SOURCE MATERIAL section start

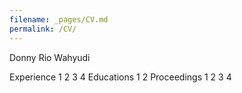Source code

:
 ```yaml
---
filename: _pages/CV.md
permalink: /CV/
---
```




Donny Rio Wahyudi

Experience
1
2
3
4
Educations
1
2
Proceedings
1
2
3
4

SOURCE MATERIAL section end

TASK INSTRUCTIONS:
Return all of the material above unchanged, minus its pictures.

EXERCISE ANSWER:
Source code

:
 ```yaml
---
filename: _pages/CV.md
permalink: /CV/
---
```




Donny Rio Wahyudi

Experience
1
2
3
4
Educations
1
2
Proceedings
1
2
3
4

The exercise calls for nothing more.